On Jan 20, 2016, at 06:27, Agustín Herranz Cecilia <agustin.herranz at gmail.com> wrote:
> 
> - GVR proposal includes some kind of syntactic sugar for function type comments (" # type: (t_arg1, t_arg2) -> t_ret "). I think it's good but this must be an alternative over typing module syntax (PEP484), not the preferred way (for people get used to typehints). Is this syntactic sugar compatible with generators? The type analyzers could be differentiate between a Callable and a Generator?

I'm pretty sure Generator is not the type of a generator function, bit of a generator object. So to type a generator function, you just write `(int, int) -> Generator[int]`. Or, the long way, `Function[[int, int], Generator[int]]`.

(Of course you can use Callable instead of the more specific Function, or Iterator (or even Iterable) instead of the more specific Generator, if you want to be free to change the implementation to use an iterator class or something later, but normally you'd want the most specific type, I think.)
 
> - As this is intended to gradual type python2 code to port it to python 3 I think it's convenient to add some sort of import that only be used for type checking, and be only imported by the type analyzer, not the runtime. This could be achieve by prepending "#type: " to the normal import statement, something like:
>    # type: import module
>    # type: from package import module

That sounds like a bad idea. If the typing module shadows some global, you won't get any errors, but your code will be misleading to a reader (and even worse if you from package.module import t). If the cost of the import is too high for Python 2, surely it's also too high for Python 3. And what other reason do you have for skipping it?

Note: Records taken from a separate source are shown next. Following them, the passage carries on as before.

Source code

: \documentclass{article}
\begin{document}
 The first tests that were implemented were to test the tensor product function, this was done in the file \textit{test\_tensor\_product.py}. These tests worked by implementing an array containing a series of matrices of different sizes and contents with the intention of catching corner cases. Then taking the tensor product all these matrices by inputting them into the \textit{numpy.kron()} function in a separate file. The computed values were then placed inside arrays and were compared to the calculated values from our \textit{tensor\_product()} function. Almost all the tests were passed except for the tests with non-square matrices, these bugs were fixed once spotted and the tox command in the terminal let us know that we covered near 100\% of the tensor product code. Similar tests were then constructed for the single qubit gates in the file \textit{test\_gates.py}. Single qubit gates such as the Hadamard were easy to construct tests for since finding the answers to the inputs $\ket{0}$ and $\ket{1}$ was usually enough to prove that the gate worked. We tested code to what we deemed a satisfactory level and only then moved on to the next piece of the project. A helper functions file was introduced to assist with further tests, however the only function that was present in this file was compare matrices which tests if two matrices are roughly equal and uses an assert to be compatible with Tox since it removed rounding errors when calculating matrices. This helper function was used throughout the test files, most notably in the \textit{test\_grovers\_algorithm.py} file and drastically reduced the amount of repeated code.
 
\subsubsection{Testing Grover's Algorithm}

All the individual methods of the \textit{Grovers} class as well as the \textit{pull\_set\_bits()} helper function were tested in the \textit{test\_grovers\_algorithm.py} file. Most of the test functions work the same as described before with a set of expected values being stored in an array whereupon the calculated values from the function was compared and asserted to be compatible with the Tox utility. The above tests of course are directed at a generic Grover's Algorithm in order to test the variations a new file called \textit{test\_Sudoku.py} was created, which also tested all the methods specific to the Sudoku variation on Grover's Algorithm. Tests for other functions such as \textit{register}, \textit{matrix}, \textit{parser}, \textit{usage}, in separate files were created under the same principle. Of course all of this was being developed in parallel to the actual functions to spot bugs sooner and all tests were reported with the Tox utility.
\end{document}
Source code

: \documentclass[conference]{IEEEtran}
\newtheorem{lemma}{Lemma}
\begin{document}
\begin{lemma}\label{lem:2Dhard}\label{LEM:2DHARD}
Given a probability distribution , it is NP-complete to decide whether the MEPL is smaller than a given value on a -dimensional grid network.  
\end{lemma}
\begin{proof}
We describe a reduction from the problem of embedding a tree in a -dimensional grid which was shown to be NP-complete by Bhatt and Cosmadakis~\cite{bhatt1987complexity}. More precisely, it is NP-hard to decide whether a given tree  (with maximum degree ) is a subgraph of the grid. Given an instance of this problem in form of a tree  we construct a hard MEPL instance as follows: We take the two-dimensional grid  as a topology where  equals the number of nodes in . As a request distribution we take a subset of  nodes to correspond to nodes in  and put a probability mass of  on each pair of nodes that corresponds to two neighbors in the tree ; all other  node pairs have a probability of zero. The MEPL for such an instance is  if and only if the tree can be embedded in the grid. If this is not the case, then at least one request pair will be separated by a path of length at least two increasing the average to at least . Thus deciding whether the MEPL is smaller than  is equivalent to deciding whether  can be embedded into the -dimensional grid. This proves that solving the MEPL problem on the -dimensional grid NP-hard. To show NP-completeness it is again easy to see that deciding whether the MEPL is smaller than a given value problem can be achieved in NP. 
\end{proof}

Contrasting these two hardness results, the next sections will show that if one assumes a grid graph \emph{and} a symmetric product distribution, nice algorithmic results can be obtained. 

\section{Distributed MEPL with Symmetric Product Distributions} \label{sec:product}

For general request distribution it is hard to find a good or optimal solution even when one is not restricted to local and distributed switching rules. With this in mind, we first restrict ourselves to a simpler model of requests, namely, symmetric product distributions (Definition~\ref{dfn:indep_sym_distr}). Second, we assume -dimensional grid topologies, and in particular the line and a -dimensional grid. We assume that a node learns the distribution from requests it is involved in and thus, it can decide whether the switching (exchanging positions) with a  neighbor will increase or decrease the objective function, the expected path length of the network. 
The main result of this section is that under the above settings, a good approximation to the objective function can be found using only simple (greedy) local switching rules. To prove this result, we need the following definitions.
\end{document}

> - Also there must be addressed how it work on a python2 to python3 environment as there are types with the same name, str for example, that works differently on each python version. If the code is for only one version uses the type names of that version.

That's the same problem that exists at runtime, and people (and tools) already know how to deal with it: use bytes when you mean bytes, unicode when you mean unicode, and str when you mean whatever is "native" to the version you're running under and are willing to deal with it. So now you just have to do the same thing in type hints that you're already doing in constructors, isinstance checks, etc.

Of course many people use libraries like six to help them deal with this, which means that those libraries have to be type-hinted appropriately for both versions (maybe using different stubs for py2 and py3, with the right one selected at pip install time?), but if that's taken care of, user code should just work.